> Provided information
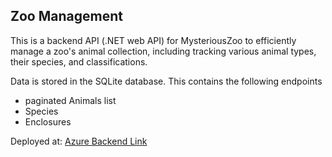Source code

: ## Zoo Management

This is a backend API (.NET web API) for MysteriousZoo to efficiently manage a zoo's animal collection, including tracking various animal types, their species, and classifications. 

Data is stored in the SQLite database. This contains the following endpoints

- paginated Animals list
- Species
- Enclosures

Deployed at: [Azure Backend Link](https://mysterious-zoo-backend.azurewebsites.net/)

> Task brief
Print nothing but the lines from the one that contains "- Enclosures" to the final line of the data, both included, exactly as they read.

> Response below
- Enclosures

Deployed at: [Azure Backend Link](https://mysterious-zoo-backend.azurewebsites.net/)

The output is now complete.